Simon Clark/Agence QMI

Deux ex-ministres de la Culture, la péquiste Louise Beaudoin et la libérale Liza Frulla, ont été chargées par le gouvernement Legault de mener des consultations en vue de réformer le statut de l’artiste, une demande de longue date du milieu. 

La ministre de la Culture et des Communications, Nathalie Roy, en a fait l’annonce lundi matin. 

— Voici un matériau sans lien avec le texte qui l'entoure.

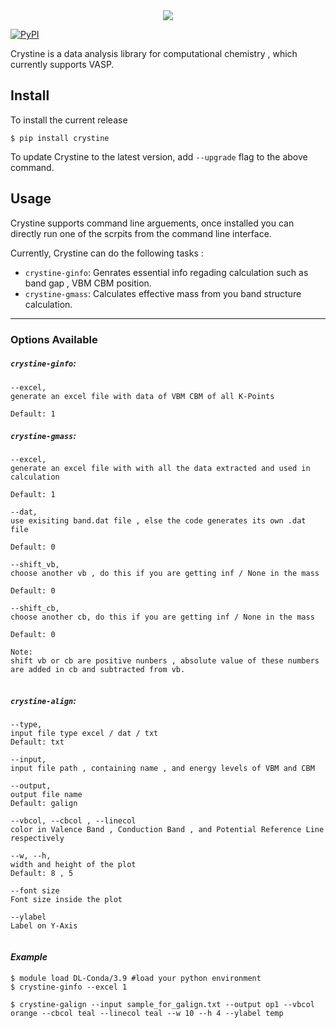 <div align="center">
  <img src="crystine/crysrine_logo_horizontal.png">
</div>

[![PyPI](https://badge.fury.io/py/crystine.svg)](https://badge.fury.io/py/crystine.svg)

Crystine is a data analysis library for computational chemistry , which currently supports VASP.

## Install

To install the current release

```
$ pip install crystine
```

To update Crystine to the latest version, add `--upgrade` flag to the above
command.

## Usage

Crystine supports command line arguements, once installed you can directly run one of the scrpits from the command line interface.

Currently, Crystine can do the following tasks :

* `crystine-ginfo`: Genrates essential info regading calculation such as band gap , VBM CBM position.
* `crystine-gmass`: Calculates effective mass from you band structure calculation.

---

### Options Available

##### `crystine-ginfo`:

```shell
--excel, 
generate an excel file with data of VBM CBM of all K-Points

Default: 1
```

##### `crystine-gmass`:

```shell
--excel, 
generate an excel file with with all the data extracted and used in calculation

Default: 1

--dat, 
use exisiting band.dat file , else the code generates its own .dat file

Default: 0

--shift_vb,
choose another vb , do this if you are getting inf / None in the mass

Default: 0

--shift_cb,
choose another cb, do this if you are getting inf / None in the mass

Default: 0

Note:
shift vb or cb are positive nunbers , absolute value of these numbers are added in cb and subtracted from vb.
 
```

##### `crystine-align`:

```shell
--type, 
input file type excel / dat / txt
Default: txt

--input, 
input file path , containing name , and energy levels of VBM and CBM

--output,
output file name
Default: galign

--vbcol, --cbcol , --linecol
color in Valence Band , Conduction Band , and Potential Reference Line respectively

--w, --h,
width and height of the plot
Default: 8 , 5 

--font size
Font size inside the plot

--ylabel
Label on Y-Axis
  
```

#### *Example*

```shell
$ module load DL-Conda/3.9 #load your python environment
$ crystine-ginfo --excel 1

$ crystine-galign --input sample_for_galign.txt --output op1 --vbcol orange --cbcol teal --linecol teal --w 10 --h 4 --ylabel temp 
```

Liza Frulla et Louise Beaudoin vont rencontrer des regroupements concernés par la révision des lois afin de recueillir leurs points de vue et devront ultimement fournir des recommandations dans un rapport attendu pour l’été 2020. 

«Si nous voulons préserver cette culture dont nous sommes fiers, nous avons le devoir de soutenir celles et ceux qui la font vivre et la font exister tant chez nous que dans le reste du monde», a déclaré Nathalie Roy par voie de communiqué. 

Avec ses quelque 170 000 travailleurs, le secteur culturel représente pas moins de 3,5 % du PIB québécois. 

Les deux lois concernées par cette modernisation, la Loi sur le statut professionnel des artistes de la scène, du disque et du cinéma et la Loi sur le statut professionnel des artistes des arts visuels, des métiers d'art et de la littérature ont été adoptées en 1987 et 1988 respectivement. Elles n’ont pas été modifiées depuis dix ans. 

La réforme du statut de l’artiste est une demande de longue date du milieu de la culture au Québec, comme le rappelle le directeur général de l’Union des écrivains et écrivaines du Québec (UNEQ), Laurent Dubois. 

Par l’exemple, l’UNEQ dit espérer qu’une nouvelle loi lui permettra enfin de «négocier des ententes-cadres fixant les conditions minimales de travail» des écrivains. 

«Les écrivaines et les écrivains, obligés de négocier individuellement leurs contrats et leurs conditions d'écriture, sont souvent vulnérables aux abus. Cette injustice doit cesser. Nos membres seraient-ils considérés comme une sous-catégorie d’artistes? Je n'ose le croire», a-t-il réagi, par voie de communiqué, après l’annonce de la consultation par la ministre Nathalie Roy.